(PROBLEM):
Wherever the string "article" shows up in the data below, copy the whole line.

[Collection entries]
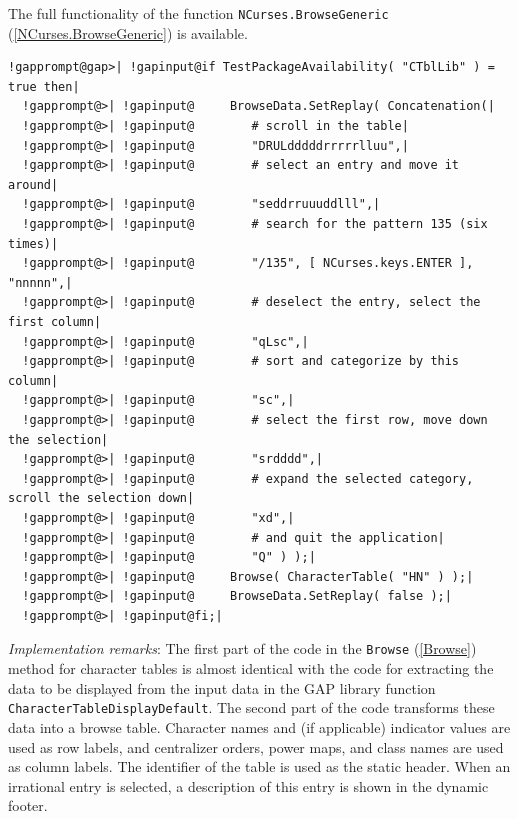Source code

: \documentclass[a4paper,11pt]{report}
\begin{document}
{{{ The full functionality of the function \texttt{NCurses.BrowseGeneric} (\ref{NCurses.BrowseGeneric}) is available. 

 
\begin{Verbatim}[commandchars=!@|,fontsize=\small,frame=single,label=Example]
  !gapprompt@gap>| !gapinput@if TestPackageAvailability( "CTblLib" ) = true then|
  !gapprompt@>| !gapinput@     BrowseData.SetReplay( Concatenation(|
  !gapprompt@>| !gapinput@        # scroll in the table|
  !gapprompt@>| !gapinput@        "DRULdddddrrrrrlluu",|
  !gapprompt@>| !gapinput@        # select an entry and move it around|
  !gapprompt@>| !gapinput@        "seddrruuuddlll",|
  !gapprompt@>| !gapinput@        # search for the pattern 135 (six times)|
  !gapprompt@>| !gapinput@        "/135", [ NCurses.keys.ENTER ], "nnnnn",|
  !gapprompt@>| !gapinput@        # deselect the entry, select the first column|
  !gapprompt@>| !gapinput@        "qLsc",|
  !gapprompt@>| !gapinput@        # sort and categorize by this column|
  !gapprompt@>| !gapinput@        "sc",|
  !gapprompt@>| !gapinput@        # select the first row, move down the selection|
  !gapprompt@>| !gapinput@        "srdddd",|
  !gapprompt@>| !gapinput@        # expand the selected category, scroll the selection down|
  !gapprompt@>| !gapinput@        "xd",|
  !gapprompt@>| !gapinput@        # and quit the application|
  !gapprompt@>| !gapinput@        "Q" ) );|
  !gapprompt@>| !gapinput@     Browse( CharacterTable( "HN" ) );|
  !gapprompt@>| !gapinput@     BrowseData.SetReplay( false );|
  !gapprompt@>| !gapinput@fi;|
\end{Verbatim}
 

 \emph{Implementation remarks}: The first part of the code in the \texttt{Browse} (\ref{Browse}) method for character tables is almost identical with the code for extracting
the data to be displayed from the input data in the \textsf{GAP} library function \texttt{CharacterTableDisplayDefault}. The second part of the code transforms these data into a browse table.
Character names and (if applicable) indicator values are used as row labels,
and centralizer orders, power maps, and class names are used as column labels.
The identifier of the table is used as the static header. When an irrational
entry is selected, a description of this entry is shown in the dynamic footer. 

}}}
\end{document}
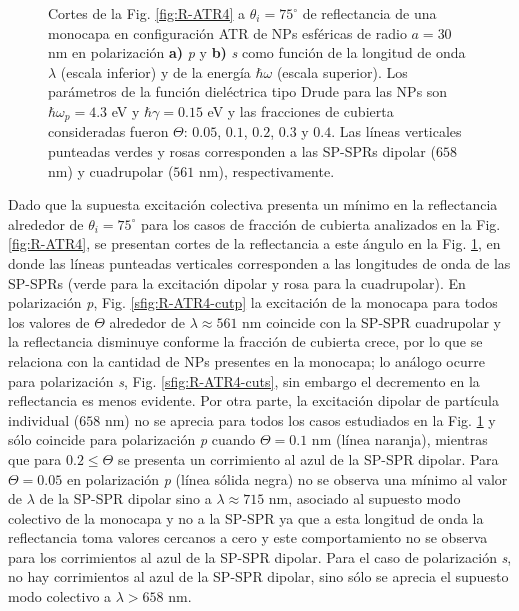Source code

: \begin{figure}[h!]
	\caption{Cortes de la Fig. \ref{fig:R-ATR4} a $\theta_i = 75^\circ$ de reflectancia de una monocapa en configuración ATR de NPs esféricas de radio $a=30$ nm en polarización \textbf{a)} \emph{p} y \textbf{b)} \emph{s} como función de la longitud de onda $\lambda$ (escala inferior) y de la energía $\hbar\omega$ (escala superior). Los parámetros de la función dieléctrica tipo Drude para las NPs son $\hbar\omega_p = 4.3$ eV y $\hbar\gamma = 0.15$ eV y las fracciones de cubierta consideradas fueron $\Theta$: $0. 05$, $0. 1$, $0. 2$, $0. 3$ y $0. 4$. Las líneas verticales punteadas verdes y rosas corresponden a las SP-SPRs dipolar ($658$ nm) y cuadrupolar ($561$ nm), respectivamente. }\label{fig:R-ATR4-Cuts}
	\end{figure}	  

Dado que la supuesta excitación colectiva presenta un mínimo en la reflectancia  alrededor de $\theta_i = 75^\circ$ para los casos de fracción de cubierta analizados en la Fig.  \ref{fig:R-ATR4}, se presentan cortes de la reflectancia a este ángulo en la Fig. \ref{fig:R-ATR4-Cuts}, en donde las líneas punteadas verticales corresponden a las longitudes de onda de las SP-SPRs (verde para la excitación dipolar y rosa para la cuadrupolar). En polarización \emph{p}, Fig. \ref{sfig:R-ATR4-cutp} la excitación de la monocapa para todos los valores de $\Theta$ alrededor de $\lambda \approx 561$ nm coincide con la SP-SPR cuadrupolar y la reflectancia disminuye conforme la fracción de cubierta crece, por lo que se relaciona con la cantidad de NPs presentes en la monocapa; lo análogo ocurre para polarización \emph{s}, Fig. \ref{sfig:R-ATR4-cuts}, sin embargo el decremento en la reflectancia es menos evidente. Por otra parte, la excitación dipolar de partícula individual ($658$ nm) no se aprecia para todos los casos estudiados en la Fig. \ref{fig:R-ATR4-Cuts} y sólo coincide para polarización \emph{p} cuando $\Theta=0.1$ nm (línea naranja), mientras que para $0.2\leq \Theta$ se presenta un corrimiento al azul de la SP-SPR dipolar. Para $\Theta=0.05$ en polarización \emph{p} (línea sólida negra) no se observa una mínimo al valor de $\lambda$ de la SP-SPR dipolar sino a $\lambda\approx 715$ nm, asociado al supuesto modo colectivo de la monocapa y no a la SP-SPR ya que a esta longitud de onda la reflectancia toma valores cercanos a cero y este comportamiento no se observa para los corrimientos al azul de la SP-SPR dipolar. Para el caso de polarización \emph{s}, no hay corrimientos al azul de la SP-SPR dipolar, sino sólo se aprecia el supuesto modo colectivo a $\lambda>658$ nm.

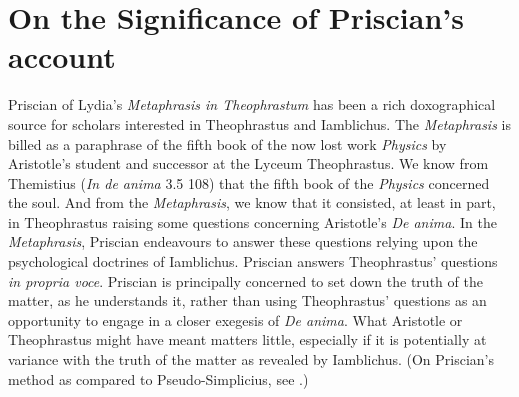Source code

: \documentclass[12pt]{article}
\title{\mytitle}
\author{\myauthor}
\date{} %
\begin{document}
\maketitle
\begin{abstract} %
\noindent An \emph{aporia} posed by Theophrastus prompts Priscian to describe the process by which perception formally assimilates to its object as a progressive perfection. I present an interpretation of Priscian's account of perception's progressive perfection. And I consider a dilemma for the general class of accounts to which Priscian's belongs based on related problems raised by Plotinus and Aquinas.
\end{abstract}

\setlength{\parindent}{1em}


\section{On the Significance of Priscian's account} %
\label{sec:on_the_significance_of_priscian_s_account}

Priscian of Lydia's \emph{Metaphrasis in Theophrastum} has been a rich doxographical source for scholars interested in Theophrastus and Iamblichus. The \emph{Metaphrasis} is billed as a paraphrase of the fifth book of the now lost work \emph{Physics} by Aristotle's student and successor at the Lyceum Theophrastus. We know from Themistius (\emph{In de anima} 3.5 108) that the fifth book of the \emph{Physics} concerned the soul. And from the \emph{Metaphrasis}, we know that it consisted, at least in part, in Theophrastus raising some questions concerning Aristotle's \emph{De anima}. In the \emph{Metaphrasis}, Priscian endeavours to answer these questions relying upon the psychological doctrines of Iamblichus. Priscian answers Theophrastus' questions \emph{in propria voce}. Priscian is principally concerned to set down the truth of the matter, as he understands it, rather than using Theophrastus' questions as an opportunity to engage in a closer exegesis of \emph{De anima}. What Aristotle or Theophrastus might have meant matters little, especially if it is potentially at variance with the truth of the matter as revealed by Iamblichus. (On Priscian's method as compared to Pseudo-Simplicius, see \citealt[7--10]{Steel:1978th}.)
\end{document}
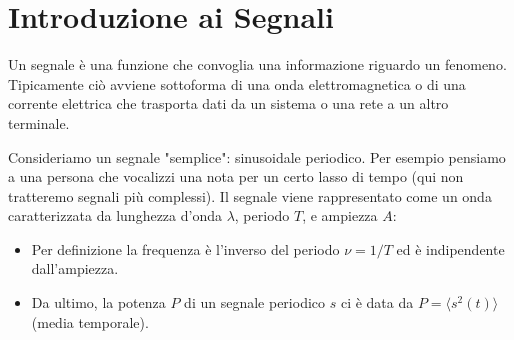 \documentclass[openany,a4paper,12pt]{book}
\begin{document}
\cleardoublepage
\tableofcontents
\cleardoublepage

\chapter{Introduzione ai Segnali}

Un segnale è una funzione che convoglia una informazione riguardo un fenomeno. Tipicamente ciò avviene sottoforma di una onda elettromagnetica o di una corrente elettrica che trasporta dati da un sistema o una rete a un altro terminale.

Consideriamo un segnale "semplice": sinusoidale periodico. Per esempio pensiamo a una persona che vocalizzi una nota per un certo lasso di tempo (qui non tratteremo segnali più complessi). Il segnale viene rappresentato come un onda caratterizzata da lunghezza d'onda $\lambda$, periodo $T$, e ampiezza $A$:

\begin{figure}[H]
    \centering
\end{figure}

\begin{itemize}[label=\textcolor{PoliBlue}{\textbullet}]
    \item Per definizione la frequenza è l'inverso del periodo $\nu = 1 / T$ ed è indipendente dall'ampiezza.
    \item Da ultimo, la potenza $P$ di un segnale periodico $s$ ci è data da $P = \langle s^2(t) \rangle$ (media temporale).
\end{itemize}
\end{document}
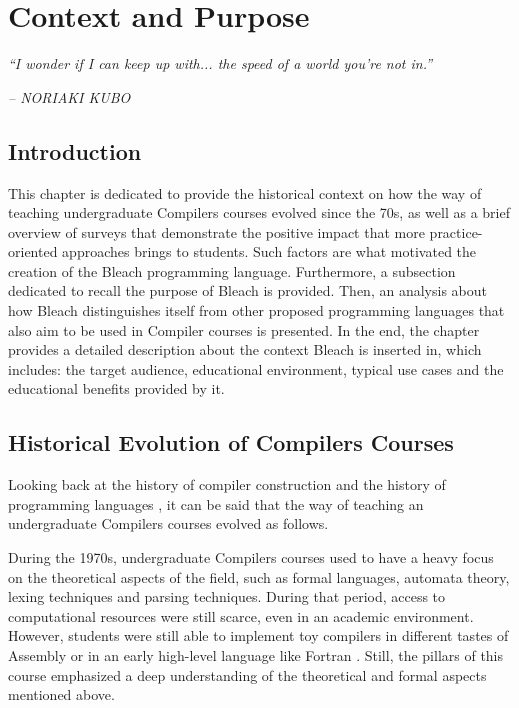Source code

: \chapter{Context and Purpose} \label{cap:metodologia}

\begin{displayquote}
    \begin{center}
        \textit{``I wonder if I can keep up with... the speed of a world you're not in.''}
    \end{center}
\end{displayquote}

\begin{flushright}
   \textit{-- NORIAKI KUBO}
\end{flushright}

\section{Introduction}
This chapter is dedicated to provide the historical context on how the way of teaching undergraduate Compilers courses evolved since the 70s, as well as a brief overview of surveys that demonstrate the positive impact that more practice-oriented approaches brings to students. Such factors are what motivated the creation of the Bleach programming language. Furthermore, a subsection dedicated to recall the purpose of Bleach is provided. Then, an analysis about how Bleach distinguishes itself from other proposed programming languages that also aim to be used in Compiler courses is presented. In the end, the chapter provides a detailed description about the context Bleach is inserted in, which includes: the target audience, educational environment, typical use cases and the educational benefits provided by it.

\section{Historical Evolution of Compilers Courses}
Looking back at the history of compiler construction \cite{wikipedia_compiler_construction} and the history of programming languages \cite{wikipedia_programming_languages}, it can be said that the way of teaching an undergraduate Compilers courses evolved as follows.

During the 1970s, undergraduate Compilers courses used to have a heavy focus on the theoretical aspects of the field, such as formal languages, automata theory, lexing techniques and parsing techniques. During that period, access to computational resources were still scarce, even in an academic environment. However, students were still able to implement toy compilers in different tastes of Assembly or in an early high-level language like Fortran \cite{fortran_official_website}. Still, the pillars of this course emphasized a deep understanding of the theoretical and formal aspects mentioned above.


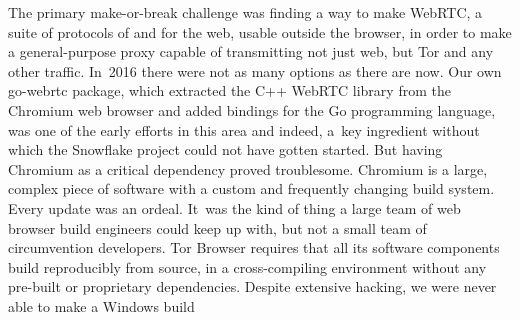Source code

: \documentclass[letterpaper,twocolumn]{article}
\begin{document}
The primary make-or-break challenge was finding a way to make
WebRTC, a suite of protocols of and for the web,
usable outside the browser,
in order to make a general-purpose proxy capable of transmitting
not just web, but Tor and any other traffic.
In~2016 there were not as many options as there are now.
Our own \mbox{go-webrtc} package,
which extracted the C++ WebRTC library
from the Chromium web browser and added bindings
for the Go programming language,
was one of the early efforts in this area and indeed,
a~key ingredient without which
the Snowflake project could not have gotten started.
But having Chromium as a critical dependency proved troublesome.
Chromium is a large, complex piece of software
with a custom and frequently changing build system.
Every update was an ordeal.
It~was the kind of thing
a large team of web browser build engineers could keep up with,
but not a small team of circumvention developers.
Tor Browser requires that all its software components
build reproducibly from source,
in a cross-compiling environment without any
pre-built or proprietary dependencies.
Despite extensive hacking,
we were never able to make a Windows build
\end{document}
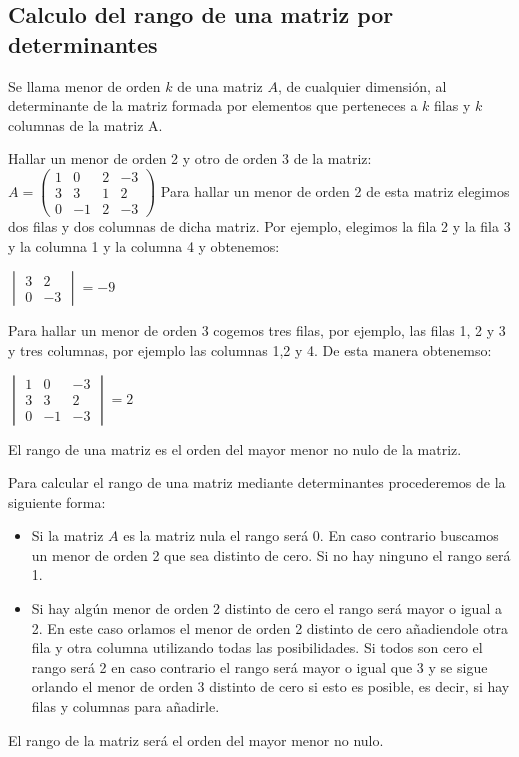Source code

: \subsection{Calculo del rango de una matriz por determinantes}

\begin{definicion}
Se llama menor de orden $k$ de una matriz $A$, de cualquier dimensión, al determinante de la matriz formada por elementos que perteneces a $k$ filas y $k$ columnas de la matriz A.
\end{definicion}

\begin{ejemplo}
Hallar un menor de orden 2 y otro de orden 3 de la matriz: $A=\begin{pmatrix}
1 & 0 & 2 & -3 \\
3 & 3 & 1 & 2 \\
0 & -1 & 2 & -3
\end{pmatrix}$
\tcblower
Para hallar un menor de orden 2 de esta matriz elegimos dos filas y dos columnas de dicha matriz. Por ejemplo, elegimos la fila 2 y la fila 3 y la columna 1 y la columna 4 y obtenemos:

$\begin{vmatrix}
3 & 2 \\
0 & -3
\end{vmatrix}= -9$

Para hallar un menor de orden 3 cogemos tres filas, por ejemplo, las filas 1, 2 y 3 y tres columnas, por ejemplo las columnas 1,2 y 4. De esta manera obtenemso:

$\begin{vmatrix}
1 & 0 & -3 \\
3 & 3 & 2 \\
0 & -1 & -3
\end{vmatrix}= 2$
\end{ejemplo}

\begin{definicion}
El rango de una matriz es el orden del mayor menor no nulo de la matriz.
\end{definicion}

Para calcular el rango de una matriz mediante determinantes procederemos de la siguiente forma:

\begin{itemize}
\item Si la matriz $A$ es la matriz nula el rango será 0. En caso contrario buscamos un menor de orden 2 que sea distinto de cero. Si no hay ninguno el rango será 1.
\item Si hay algún menor de orden 2 distinto de cero el rango será mayor o igual a 2. En este caso orlamos el menor de orden 2 distinto de cero añadiendole otra fila y otra columna utilizando todas las posibilidades. Si todos son cero el rango será 2 en caso contrario el rango será mayor o igual que 3 y se sigue orlando el menor de orden 3 distinto de cero si esto es posible, es decir, si hay filas y columnas para añadirle.
\end{itemize}
El rango de la matriz será el orden del mayor menor no nulo.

(EXERCISE OUTPUT):
: \documentclass[12pt]{article}
: \documentclass[letterpaper,twocolumn]{article}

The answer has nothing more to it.